Culo de hombre.
(Continuación de “El vicio Inglés”)
A veces, en la batalla íntima de los amantes, se producen escenas tan inauditas que sonroja revivir; secretos de alcoba opuestos al habitual decoro que causan un pudor tremendo al ser nombrados y que colindan el abandono absoluto. Sacar a la bestia es un acto de profunda confianza y en el secretismo tácito entre sus protagonistas reside el elixir mismo de la libertad.

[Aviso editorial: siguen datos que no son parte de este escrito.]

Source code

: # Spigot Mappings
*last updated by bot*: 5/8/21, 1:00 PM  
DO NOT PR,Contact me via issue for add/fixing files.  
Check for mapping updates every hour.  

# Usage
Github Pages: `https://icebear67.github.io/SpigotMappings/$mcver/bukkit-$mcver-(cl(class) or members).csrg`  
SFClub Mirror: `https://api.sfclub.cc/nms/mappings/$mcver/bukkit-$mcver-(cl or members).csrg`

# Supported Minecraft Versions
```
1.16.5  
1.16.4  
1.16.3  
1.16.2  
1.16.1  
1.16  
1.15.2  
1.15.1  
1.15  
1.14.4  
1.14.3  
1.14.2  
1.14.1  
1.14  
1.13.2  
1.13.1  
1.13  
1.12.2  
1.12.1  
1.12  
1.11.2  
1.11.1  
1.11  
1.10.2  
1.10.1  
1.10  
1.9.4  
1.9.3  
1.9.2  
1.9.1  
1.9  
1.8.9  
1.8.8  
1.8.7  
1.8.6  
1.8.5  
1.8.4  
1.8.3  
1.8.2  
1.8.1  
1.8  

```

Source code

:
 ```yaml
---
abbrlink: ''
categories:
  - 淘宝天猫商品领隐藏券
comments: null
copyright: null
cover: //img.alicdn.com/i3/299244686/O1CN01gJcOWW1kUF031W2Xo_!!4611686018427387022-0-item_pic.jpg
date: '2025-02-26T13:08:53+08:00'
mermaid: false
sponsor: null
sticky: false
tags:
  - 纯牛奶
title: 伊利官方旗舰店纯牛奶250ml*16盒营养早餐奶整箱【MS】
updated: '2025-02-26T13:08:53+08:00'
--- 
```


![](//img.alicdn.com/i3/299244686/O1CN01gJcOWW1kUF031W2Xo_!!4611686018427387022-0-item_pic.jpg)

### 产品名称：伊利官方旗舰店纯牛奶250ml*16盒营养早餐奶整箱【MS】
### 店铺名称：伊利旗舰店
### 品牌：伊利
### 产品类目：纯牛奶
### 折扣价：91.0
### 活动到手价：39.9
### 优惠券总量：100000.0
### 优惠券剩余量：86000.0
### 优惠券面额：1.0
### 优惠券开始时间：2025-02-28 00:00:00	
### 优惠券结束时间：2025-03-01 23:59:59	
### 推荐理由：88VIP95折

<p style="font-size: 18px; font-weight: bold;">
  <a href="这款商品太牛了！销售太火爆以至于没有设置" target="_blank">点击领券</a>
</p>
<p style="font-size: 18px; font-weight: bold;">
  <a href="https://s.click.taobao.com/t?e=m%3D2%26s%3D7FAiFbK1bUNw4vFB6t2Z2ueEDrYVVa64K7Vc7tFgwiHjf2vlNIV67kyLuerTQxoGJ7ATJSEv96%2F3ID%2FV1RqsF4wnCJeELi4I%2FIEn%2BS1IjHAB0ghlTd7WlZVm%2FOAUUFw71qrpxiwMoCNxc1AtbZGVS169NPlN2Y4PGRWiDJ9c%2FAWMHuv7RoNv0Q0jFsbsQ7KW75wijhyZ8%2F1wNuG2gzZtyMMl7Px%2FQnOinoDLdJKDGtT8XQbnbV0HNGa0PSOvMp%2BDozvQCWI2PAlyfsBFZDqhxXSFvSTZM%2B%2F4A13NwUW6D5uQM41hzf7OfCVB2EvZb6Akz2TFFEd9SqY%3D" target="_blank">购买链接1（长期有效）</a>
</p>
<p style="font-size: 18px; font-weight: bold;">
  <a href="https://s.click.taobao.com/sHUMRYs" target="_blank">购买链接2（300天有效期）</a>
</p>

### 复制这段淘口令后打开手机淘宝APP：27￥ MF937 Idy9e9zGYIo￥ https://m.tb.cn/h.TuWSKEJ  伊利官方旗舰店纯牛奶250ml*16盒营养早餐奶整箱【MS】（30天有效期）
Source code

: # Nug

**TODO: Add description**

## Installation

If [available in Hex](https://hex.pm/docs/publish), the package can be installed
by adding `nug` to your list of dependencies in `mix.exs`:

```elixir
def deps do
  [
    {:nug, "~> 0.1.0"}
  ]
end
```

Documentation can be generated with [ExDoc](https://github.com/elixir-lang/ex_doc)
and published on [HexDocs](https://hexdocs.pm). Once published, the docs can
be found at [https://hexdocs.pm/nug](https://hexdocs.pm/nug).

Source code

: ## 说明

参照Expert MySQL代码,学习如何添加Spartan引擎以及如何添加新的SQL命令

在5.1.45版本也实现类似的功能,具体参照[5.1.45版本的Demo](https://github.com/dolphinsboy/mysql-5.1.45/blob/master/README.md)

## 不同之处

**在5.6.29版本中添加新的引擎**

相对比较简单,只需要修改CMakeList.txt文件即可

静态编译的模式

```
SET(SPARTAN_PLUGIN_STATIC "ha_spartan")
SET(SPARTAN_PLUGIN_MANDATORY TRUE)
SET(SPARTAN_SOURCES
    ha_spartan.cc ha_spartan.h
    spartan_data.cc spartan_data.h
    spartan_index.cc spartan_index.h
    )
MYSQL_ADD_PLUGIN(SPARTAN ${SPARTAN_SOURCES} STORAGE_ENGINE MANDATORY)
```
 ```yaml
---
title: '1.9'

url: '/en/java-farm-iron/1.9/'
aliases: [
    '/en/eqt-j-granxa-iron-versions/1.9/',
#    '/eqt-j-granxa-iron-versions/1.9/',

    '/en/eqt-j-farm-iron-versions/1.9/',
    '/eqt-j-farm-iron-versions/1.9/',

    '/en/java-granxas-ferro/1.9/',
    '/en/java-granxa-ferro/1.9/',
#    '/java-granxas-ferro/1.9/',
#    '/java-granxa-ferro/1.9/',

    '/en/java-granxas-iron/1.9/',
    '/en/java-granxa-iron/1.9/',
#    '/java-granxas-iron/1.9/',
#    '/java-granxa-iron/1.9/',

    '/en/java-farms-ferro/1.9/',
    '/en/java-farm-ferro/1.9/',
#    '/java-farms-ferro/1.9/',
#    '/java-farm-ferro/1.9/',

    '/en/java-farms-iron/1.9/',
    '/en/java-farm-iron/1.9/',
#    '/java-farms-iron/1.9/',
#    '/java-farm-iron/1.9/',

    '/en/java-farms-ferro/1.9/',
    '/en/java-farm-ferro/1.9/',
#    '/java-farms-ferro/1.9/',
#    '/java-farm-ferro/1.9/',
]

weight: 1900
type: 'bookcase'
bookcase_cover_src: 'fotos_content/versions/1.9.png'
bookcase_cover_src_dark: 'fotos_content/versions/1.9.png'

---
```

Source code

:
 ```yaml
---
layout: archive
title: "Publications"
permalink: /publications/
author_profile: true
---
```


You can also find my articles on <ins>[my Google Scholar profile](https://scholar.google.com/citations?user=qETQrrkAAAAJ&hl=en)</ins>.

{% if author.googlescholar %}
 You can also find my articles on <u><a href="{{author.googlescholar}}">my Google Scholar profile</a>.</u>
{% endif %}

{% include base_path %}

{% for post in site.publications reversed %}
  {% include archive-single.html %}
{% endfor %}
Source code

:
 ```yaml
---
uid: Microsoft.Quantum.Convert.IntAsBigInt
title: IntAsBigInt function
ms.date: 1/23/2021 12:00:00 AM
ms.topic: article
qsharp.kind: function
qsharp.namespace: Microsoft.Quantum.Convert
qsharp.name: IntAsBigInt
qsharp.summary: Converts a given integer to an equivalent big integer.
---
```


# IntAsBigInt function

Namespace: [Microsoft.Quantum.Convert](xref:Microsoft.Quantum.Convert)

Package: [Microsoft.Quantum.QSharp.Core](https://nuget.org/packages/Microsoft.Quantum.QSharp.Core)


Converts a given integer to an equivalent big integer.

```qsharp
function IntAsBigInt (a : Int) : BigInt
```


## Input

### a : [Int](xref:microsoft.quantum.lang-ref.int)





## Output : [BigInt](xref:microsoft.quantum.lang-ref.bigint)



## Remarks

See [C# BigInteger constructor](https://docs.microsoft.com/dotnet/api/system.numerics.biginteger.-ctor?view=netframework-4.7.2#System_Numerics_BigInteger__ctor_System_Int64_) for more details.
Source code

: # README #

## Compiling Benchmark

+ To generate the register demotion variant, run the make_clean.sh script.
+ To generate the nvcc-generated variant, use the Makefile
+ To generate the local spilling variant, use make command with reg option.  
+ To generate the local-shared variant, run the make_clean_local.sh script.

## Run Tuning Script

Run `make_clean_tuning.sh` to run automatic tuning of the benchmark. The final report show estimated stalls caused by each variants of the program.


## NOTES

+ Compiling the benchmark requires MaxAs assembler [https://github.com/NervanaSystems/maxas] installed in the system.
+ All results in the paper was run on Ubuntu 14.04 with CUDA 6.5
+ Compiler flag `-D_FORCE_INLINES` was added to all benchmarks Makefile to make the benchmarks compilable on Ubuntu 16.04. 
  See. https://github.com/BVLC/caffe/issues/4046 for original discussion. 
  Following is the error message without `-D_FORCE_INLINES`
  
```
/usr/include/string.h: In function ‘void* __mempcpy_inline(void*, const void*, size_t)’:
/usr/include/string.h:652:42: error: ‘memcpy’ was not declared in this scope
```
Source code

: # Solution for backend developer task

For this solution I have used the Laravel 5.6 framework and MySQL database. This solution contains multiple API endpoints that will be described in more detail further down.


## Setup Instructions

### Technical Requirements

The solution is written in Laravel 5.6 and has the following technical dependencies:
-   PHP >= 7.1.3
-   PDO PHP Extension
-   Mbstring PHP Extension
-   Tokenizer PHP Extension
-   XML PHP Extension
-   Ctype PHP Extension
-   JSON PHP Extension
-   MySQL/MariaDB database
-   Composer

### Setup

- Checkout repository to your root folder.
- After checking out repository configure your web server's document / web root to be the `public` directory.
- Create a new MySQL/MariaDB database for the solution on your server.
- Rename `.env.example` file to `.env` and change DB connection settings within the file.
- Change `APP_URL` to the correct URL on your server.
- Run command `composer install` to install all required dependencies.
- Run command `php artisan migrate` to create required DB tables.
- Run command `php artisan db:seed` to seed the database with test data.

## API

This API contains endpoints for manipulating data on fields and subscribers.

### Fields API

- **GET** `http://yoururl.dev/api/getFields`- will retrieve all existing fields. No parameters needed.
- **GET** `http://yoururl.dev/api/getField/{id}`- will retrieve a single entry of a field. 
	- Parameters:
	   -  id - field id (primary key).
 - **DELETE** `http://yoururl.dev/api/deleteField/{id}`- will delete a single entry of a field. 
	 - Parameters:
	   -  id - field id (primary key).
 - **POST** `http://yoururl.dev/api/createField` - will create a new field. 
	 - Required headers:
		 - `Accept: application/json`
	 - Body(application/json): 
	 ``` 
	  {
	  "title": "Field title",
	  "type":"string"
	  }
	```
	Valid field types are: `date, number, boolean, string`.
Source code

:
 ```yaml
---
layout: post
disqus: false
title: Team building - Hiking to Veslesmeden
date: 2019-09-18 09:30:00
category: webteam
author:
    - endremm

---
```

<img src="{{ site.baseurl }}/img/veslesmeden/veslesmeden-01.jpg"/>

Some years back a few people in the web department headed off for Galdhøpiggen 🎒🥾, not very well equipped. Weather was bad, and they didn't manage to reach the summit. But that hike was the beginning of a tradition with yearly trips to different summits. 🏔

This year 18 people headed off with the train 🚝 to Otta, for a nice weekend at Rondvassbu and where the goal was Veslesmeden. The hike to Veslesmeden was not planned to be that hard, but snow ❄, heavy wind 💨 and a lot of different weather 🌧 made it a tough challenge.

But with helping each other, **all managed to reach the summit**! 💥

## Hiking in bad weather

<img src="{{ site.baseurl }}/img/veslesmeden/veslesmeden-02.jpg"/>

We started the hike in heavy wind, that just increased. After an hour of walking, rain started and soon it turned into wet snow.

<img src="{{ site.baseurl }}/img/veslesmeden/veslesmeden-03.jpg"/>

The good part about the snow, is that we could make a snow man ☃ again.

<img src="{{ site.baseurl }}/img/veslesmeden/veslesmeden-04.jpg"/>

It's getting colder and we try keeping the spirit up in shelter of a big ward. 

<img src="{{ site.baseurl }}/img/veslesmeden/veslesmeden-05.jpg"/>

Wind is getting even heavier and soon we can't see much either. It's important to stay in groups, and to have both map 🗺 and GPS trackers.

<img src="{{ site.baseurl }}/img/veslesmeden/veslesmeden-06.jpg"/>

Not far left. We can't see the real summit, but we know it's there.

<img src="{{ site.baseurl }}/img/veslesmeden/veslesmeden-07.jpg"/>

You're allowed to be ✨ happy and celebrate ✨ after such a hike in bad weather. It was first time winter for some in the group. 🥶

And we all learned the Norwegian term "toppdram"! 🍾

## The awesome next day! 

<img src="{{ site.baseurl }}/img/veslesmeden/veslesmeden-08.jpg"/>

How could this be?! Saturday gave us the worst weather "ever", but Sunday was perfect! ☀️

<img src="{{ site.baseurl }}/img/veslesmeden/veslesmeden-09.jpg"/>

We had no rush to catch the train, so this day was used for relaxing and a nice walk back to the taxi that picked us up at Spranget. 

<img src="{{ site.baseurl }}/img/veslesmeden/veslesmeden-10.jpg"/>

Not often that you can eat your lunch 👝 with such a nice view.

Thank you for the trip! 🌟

Si me decidiese por narrar aquellos gestos entre en profesor filósofo y yo, si repitiese aquellas palabras, cometería un pecado grosero y no seré yo la que comadree frívolamente acerca de lo que aconteció en los amplios e impolutos baños de señoras de la librería. Lo que allí hicimos (¡ay lo que hicimos!) lo que allí nos dijimos en gemidos susurrados (¡Ay lo que él me dijo! ¡Ay lo que le dije yo a él!) he de reservármelo.
Sin embargo,
se me hace difícil callar momentos tan catárticos que han movilizado zonas en mí antes dormidas. He de desahogarme y me permitiréis que lo haga sublimando aquellas sensaciones que me invadieron con el filósofo. Me desfogaré narrándoos una fantasía con Víctor -el protagonista imaginario de Crisol Púbico-. Me desfoguaré por escrito como lo hice en la realidad con el profesor que me adentró en el gusto por la nalgada, la nalgada cabalgada.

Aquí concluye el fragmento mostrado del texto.